Continuity of function

Define $f(x) = \frac{1}{x-a_1} + \frac{1}{x-a_2} + \cdots + \frac{1}{x-a_n}.$

• $\displaystyle f(x) \prod_{k=1}^n (x-a_k) = 0$ is a polynomial equation of degree $n-1,$ so we can conclude that $f(x) = 0$ has at most $n-1$ real roots.
• For $1\leq k \leq n-1,$ we can see that $f(x)$ is continuous on $(a_k, a_{k+1})$ and $\lim_{x\to a_k^+} f(x) = +\infty \\ \lim_{x\to a_{k+1}^-} f(x) = -\infty$ so by the intermediate value theorem, there is at least one real root in each $(a_k, a_{k+1}),$ so $f(x) = 0$ has at least $n-1$ real roots.

Together, this shows $f(x) = 0$ has exactly $n-1$ real roots (and further, every root of $f(x)=0$ is simple)

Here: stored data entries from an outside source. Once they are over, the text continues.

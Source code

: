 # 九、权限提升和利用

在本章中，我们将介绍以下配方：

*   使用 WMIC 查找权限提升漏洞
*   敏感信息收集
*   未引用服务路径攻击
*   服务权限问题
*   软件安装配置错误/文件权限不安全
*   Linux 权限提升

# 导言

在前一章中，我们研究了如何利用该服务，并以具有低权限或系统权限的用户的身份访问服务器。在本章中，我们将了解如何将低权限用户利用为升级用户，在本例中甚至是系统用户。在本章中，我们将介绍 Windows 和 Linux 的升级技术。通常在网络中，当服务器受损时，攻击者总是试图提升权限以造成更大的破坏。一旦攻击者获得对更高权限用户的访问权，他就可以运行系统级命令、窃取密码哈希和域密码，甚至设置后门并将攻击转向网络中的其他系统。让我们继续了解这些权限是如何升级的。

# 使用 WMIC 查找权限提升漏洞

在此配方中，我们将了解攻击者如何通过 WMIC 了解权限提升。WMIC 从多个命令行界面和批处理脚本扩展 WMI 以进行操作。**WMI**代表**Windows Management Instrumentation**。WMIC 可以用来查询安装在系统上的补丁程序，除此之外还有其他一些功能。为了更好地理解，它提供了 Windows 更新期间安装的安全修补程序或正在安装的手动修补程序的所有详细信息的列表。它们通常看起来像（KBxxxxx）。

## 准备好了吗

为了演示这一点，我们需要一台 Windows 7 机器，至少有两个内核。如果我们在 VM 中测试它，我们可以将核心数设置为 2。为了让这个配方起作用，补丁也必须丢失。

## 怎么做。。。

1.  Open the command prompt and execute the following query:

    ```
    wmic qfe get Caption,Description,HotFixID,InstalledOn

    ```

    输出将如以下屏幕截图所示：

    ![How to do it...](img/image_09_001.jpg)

Let f(x)= $\frac{1}{x-a_1}$ + $\frac{1}{x-a_2}$ +...+ $\frac{1}{x-a_n}$ , than there exists n-1th polynomial g(x) such that g(x)=( $x-a_1$ )( $x-a_2$ )...( $x-a_n$ )f(x). Than g( $a_n$ )>0, g( $a_{n-1}$ )<0, g( $a_{n-2}$ )>0 ... Therefore, according to the intermediate value theorem, g(x)=0 must have at least one real root between each interval ( $a_1$ , $a_2$ ), ( $a_2$ , $a_3$ ),..., ( $a_{n-1},$ $a_n$ ). But since the number of real roots of g(x) cannot be greater than n-1, the number of the real roots of g(x) is n-1. Also, since the roots of g(x) do not make f(x)'s denominator 0, the number of the real roots of f(x) is n-1.

If a polynomial has degree n, then it will have n real solutions(if all it's coefficients are real).

In this polynomial, the function has degree n-1, so it will have n-1 solutions.